Theorem-of-Thought: A Multi-Agent Framework for Abductive, Deductive, and Inductive Reasoning in Language Models

Paper · arXiv 2506.07106 · Published June 8, 2025
Chain-of-Thought and Reasoning MethodsArgumentation and PersuasionReasoning Critiques

Large language models (LLMs) have shown strong performance across natural language reasoning tasks, yet their reasoning processes remain brittle and difficult to interpret. Prompting techniques like Chain-of-Thought (CoT) enhance reliability by eliciting intermediate reasoning steps or aggregating multiple outputs. However, they lack mechanisms for enforcing logical structure and assessing internal coherence. We introduce Theorem-of-Thought (ToTh), a novel framework that models reasoning as collaboration among three parallel agents, each simulating a distinct mode of inference: abductive, deductive, and inductive. Each agent produces a reasoning trace, which is structured into a formal reasoning graph. To evaluate consistency, we apply Bayesian belief propagation guided by natural language inference (NLI), assigning confidence scores to each step. The most coherent graph is selected to derive the final answer. Experiments on symbolic (WebOfLies) and numerical (MultiArith) reasoning benchmarks show that ToTh consistently outperforms CoT, Self-Consistency, and CoT-Decoding across multiple LLMs, while producing interpretable and logically grounded reasoning chains. Our findings suggest a promising direction for building more robust and cognitively inspired LLM reasoning.

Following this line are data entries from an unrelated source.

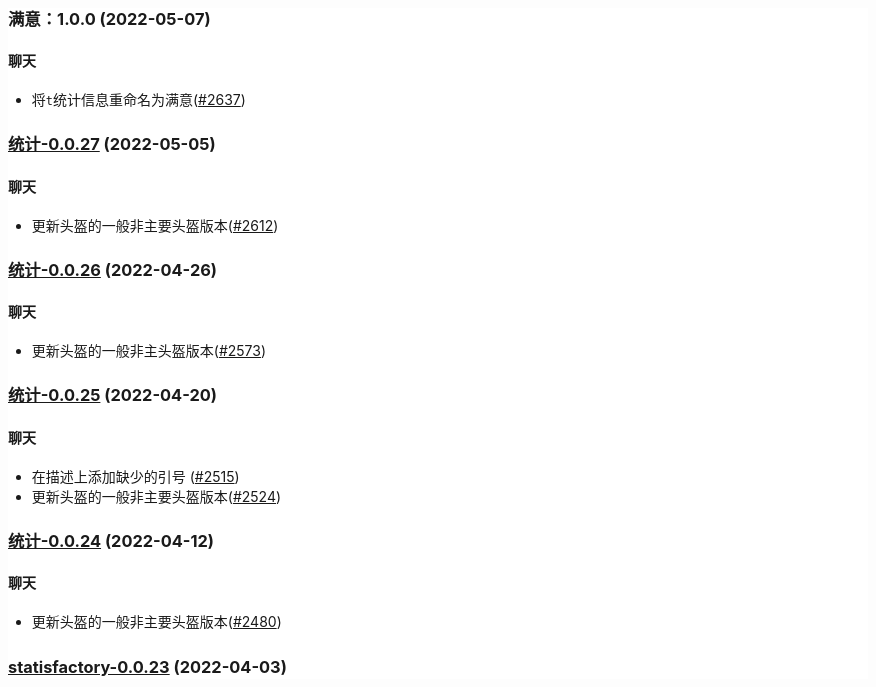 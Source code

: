 

<a name="satisfactory-1.0.0"></a>

### 满意：1.0.0 (2022-05-07)

#### 聊天

* 将`t`统计信息重命名为满意([#2637](https://github.com/truecharts/apps/issues/2637))



<a name="statisfactory-0.0.27"></a>

### [统计-0.0.27](https://github.com/truecharts/apps/compare/statisfactory-0.0.26...statisfactory-0.0.27) (2022-05-05)

#### 聊天

* 更新头盔的一般非主要头盔版本([#2612](https://github.com/truecharts/apps/issues/2612))



<a name="statisfactory-0.0.26"></a>

### [统计-0.0.26](https://github.com/truecharts/apps/compare/statisfactory-0.0.25...statisfactory-0.0.26) (2022-04-26)

#### 聊天

* 更新头盔的一般非主头盔版本([#2573](https://github.com/truecharts/apps/issues/2573))



<a name="statisfactory-0.0.25"></a>

### [统计-0.0.25](https://github.com/truecharts/apps/compare/statisfactory-0.0.24...statisfactory-0.0.25) (2022-04-20)

#### 聊天

* 在描述上添加缺少的引号 ([#2515](https://github.com/truecharts/apps/issues/2515))
* 更新头盔的一般非主要头盔版本([#2524](https://github.com/truecharts/apps/issues/2524))



<a name="statisfactory-0.0.24"></a>

### [统计-0.0.24](https://github.com/truecharts/apps/compare/statisfactory-0.0.23...statisfactory-0.0.24) (2022-04-12)

#### 聊天

* 更新头盔的一般非主要头盔版本([#2480](https://github.com/truecharts/apps/issues/2480))



<a name="statisfactory-0.0.23"></a>

### [statisfactory-0.0.23](https://github.com/truecharts/apps/compare/statisfactory-0.0.22...statisfactory-0.0.23) (2022-04-03)
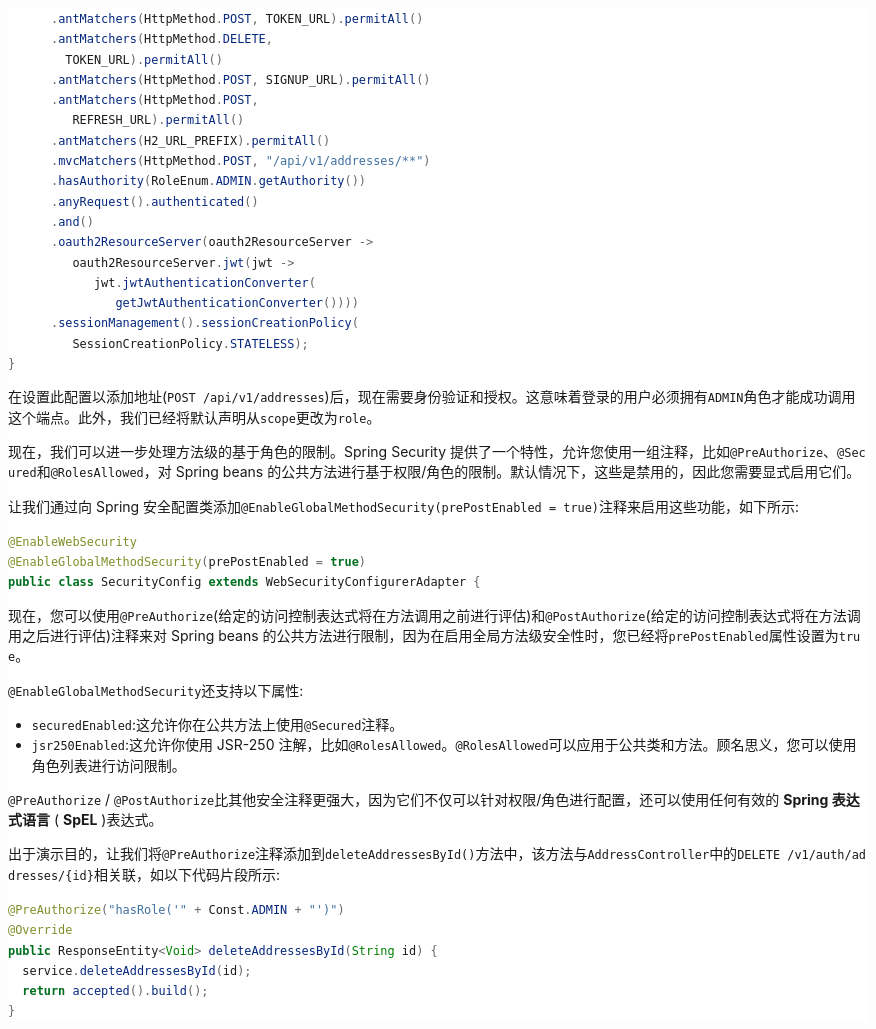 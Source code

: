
 ```java
      .antMatchers(HttpMethod.POST, TOKEN_URL).permitAll()
      .antMatchers(HttpMethod.DELETE, 
        TOKEN_URL).permitAll()
      .antMatchers(HttpMethod.POST, SIGNUP_URL).permitAll()
      .antMatchers(HttpMethod.POST, 
         REFRESH_URL).permitAll()
      .antMatchers(H2_URL_PREFIX).permitAll()
      .mvcMatchers(HttpMethod.POST, "/api/v1/addresses/**")
      .hasAuthority(RoleEnum.ADMIN.getAuthority())
      .anyRequest().authenticated()
      .and()
      .oauth2ResourceServer(oauth2ResourceServer -> 
         oauth2ResourceServer.jwt(jwt ->
            jwt.jwtAuthenticationConverter(
               getJwtAuthenticationConverter())))
      .sessionManagement().sessionCreationPolicy(
         SessionCreationPolicy.STATELESS);
}
```

在设置此配置以添加地址(`POST /api/v1/addresses`)后，现在需要身份验证和授权。这意味着登录的用户必须拥有`ADMIN`角色才能成功调用这个端点。此外，我们已经将默认声明从`scope`更改为`role`。

现在，我们可以进一步处理方法级的基于角色的限制。Spring Security 提供了一个特性，允许您使用一组注释，比如`@PreAuthorize`、`@Secured`和`@RolesAllowed`，对 Spring beans 的公共方法进行基于权限/角色的限制。默认情况下，这些是禁用的，因此您需要显式启用它们。

让我们通过向 Spring 安全配置类添加`@EnableGlobalMethodSecurity(prePostEnabled = true)`注释来启用这些功能，如下所示:

```java
@EnableWebSecurity
@EnableGlobalMethodSecurity(prePostEnabled = true)
public class SecurityConfig extends WebSecurityConfigurerAdapter {
```

现在，您可以使用`@PreAuthorize`(给定的访问控制表达式将在方法调用之前进行评估)和`@PostAuthorize`(给定的访问控制表达式将在方法调用之后进行评估)注释来对 Spring beans 的公共方法进行限制，因为在启用全局方法级安全性时，您已经将`prePostEnabled`属性设置为`true`。

`@EnableGlobalMethodSecurity`还支持以下属性:

*   `securedEnabled`:这允许你在公共方法上使用`@Secured`注释。
*   `jsr250Enabled`:这允许你使用 JSR-250 注解，比如`@RolesAllowed`。`@RolesAllowed`可以应用于公共类和方法。顾名思义，您可以使用角色列表进行访问限制。

`@PreAuthorize` / `@PostAuthorize`比其他安全注释更强大，因为它们不仅可以针对权限/角色进行配置，还可以使用任何有效的 **Spring 表达式语言** ( **SpEL** )表达式。

出于演示目的，让我们将`@PreAuthorize`注释添加到`deleteAddressesById()`方法中，该方法与`AddressController`中的`DELETE /v1/auth/addresses/{id}`相关联，如以下代码片段所示:

```java
@PreAuthorize("hasRole('" + Const.ADMIN + "')")
@Override
public ResponseEntity<Void> deleteAddressesById(String id) {
  service.deleteAddressesById(id);
  return accepted().build();
}
```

Introduction. Large language models (LLMs) have achieved impressive performance across a wide range of natural language understanding and generation tasks (Wang et al., 2024), enabled by advances in in-context learning (Sia et al., 2024), instruction tuning (Zhang et al., 2024), and chain-of-thought (CoT) prompting (Wei et al., 2022). These methods have extended LLMs’ capabilities to handle complex forms of reasoning, including mathematical, logical, and commonsense inference. Despite these advances, LLM reasoning remains shallow and unreliable. Existing approaches often rely on single-shot or samplingbased decoding along linear reasoning paths, making them susceptible to hallucinations (Abdaljalil et al., 2025), logical inconsistencies (Uceda Sosa et al., 2024), and weak generalization (Liu et al., 2025). Methods such as CoT and Self-Consistency (Wei et al., 2022; Wang et al., 2023) encourage intermediate steps and majority voting across sampled outputs, but lack mechanisms to verify internal coherence and model the logical structure of reasoning.

Discussion / Conclusion. This work presents Theorem-of-Thought (ToTh), a graph-based reasoning framework that integrates abductive, deductive, and inductive inference through a modular multiagent design. Each agent generates structured reasoning traces, which are composed into formal graphs and verified using NLIcalibrated Bayesian confidence propagation. This approach supports both accurate prediction and interpretable, logically grounded reasoning. Empirical evaluations on symbolic and numerical benchmarks demonstrate that ToTh consistently outperforms strong prompting and decoding baselines, particularly in scenarios requiring structured logical inference. ToTh introduces a new paradigm in reasoning with language models by treating inference as a verifiable, compositional process, rather than a monolithic generation task.